EXERCISE PROMPT:
Which lines in the records below hold the word "development"? Copy each of them.

DATA FOR THIS TASK:
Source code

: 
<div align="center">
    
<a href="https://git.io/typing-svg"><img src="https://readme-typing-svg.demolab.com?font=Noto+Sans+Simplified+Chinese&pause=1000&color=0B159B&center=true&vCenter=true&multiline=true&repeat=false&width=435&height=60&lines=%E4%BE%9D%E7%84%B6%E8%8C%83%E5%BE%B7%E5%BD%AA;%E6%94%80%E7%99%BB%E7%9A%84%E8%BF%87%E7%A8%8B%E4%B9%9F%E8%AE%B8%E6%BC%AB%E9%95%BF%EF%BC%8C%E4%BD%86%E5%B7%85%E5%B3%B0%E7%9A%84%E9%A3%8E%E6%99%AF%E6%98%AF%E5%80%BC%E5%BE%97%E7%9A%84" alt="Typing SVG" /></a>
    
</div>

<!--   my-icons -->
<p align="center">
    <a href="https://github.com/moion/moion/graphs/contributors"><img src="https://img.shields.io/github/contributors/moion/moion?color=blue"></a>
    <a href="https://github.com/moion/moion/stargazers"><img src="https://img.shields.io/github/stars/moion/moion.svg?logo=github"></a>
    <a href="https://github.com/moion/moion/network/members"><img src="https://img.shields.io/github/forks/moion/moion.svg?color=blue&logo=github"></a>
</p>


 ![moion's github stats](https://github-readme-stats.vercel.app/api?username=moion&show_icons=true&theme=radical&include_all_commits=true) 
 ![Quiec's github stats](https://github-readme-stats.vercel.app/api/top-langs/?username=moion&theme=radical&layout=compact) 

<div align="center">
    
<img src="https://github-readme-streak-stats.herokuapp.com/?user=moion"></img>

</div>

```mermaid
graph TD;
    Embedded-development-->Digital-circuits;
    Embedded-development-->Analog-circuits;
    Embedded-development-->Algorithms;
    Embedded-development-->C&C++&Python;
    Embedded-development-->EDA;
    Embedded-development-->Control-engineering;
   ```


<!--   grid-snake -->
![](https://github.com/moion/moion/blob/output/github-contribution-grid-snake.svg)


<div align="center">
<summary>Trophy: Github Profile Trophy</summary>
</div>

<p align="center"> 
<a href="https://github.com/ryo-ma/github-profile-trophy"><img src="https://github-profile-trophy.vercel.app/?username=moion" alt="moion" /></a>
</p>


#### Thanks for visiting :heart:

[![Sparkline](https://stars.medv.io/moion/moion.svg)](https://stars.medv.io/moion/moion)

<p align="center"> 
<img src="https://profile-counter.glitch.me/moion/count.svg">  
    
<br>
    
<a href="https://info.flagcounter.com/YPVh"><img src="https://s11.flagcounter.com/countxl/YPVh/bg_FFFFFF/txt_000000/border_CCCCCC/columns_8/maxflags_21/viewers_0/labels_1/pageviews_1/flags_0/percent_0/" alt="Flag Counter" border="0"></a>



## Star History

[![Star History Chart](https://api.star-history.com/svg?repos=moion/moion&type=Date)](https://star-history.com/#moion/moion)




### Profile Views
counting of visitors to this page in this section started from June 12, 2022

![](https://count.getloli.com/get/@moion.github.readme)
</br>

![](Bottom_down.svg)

SOLUTION:
    Embedded-development-->Digital-circuits;
    Embedded-development-->Analog-circuits;
    Embedded-development-->Algorithms;
    Embedded-development-->C&C++&Python;
    Embedded-development-->EDA;
    Embedded-development-->Control-engineering;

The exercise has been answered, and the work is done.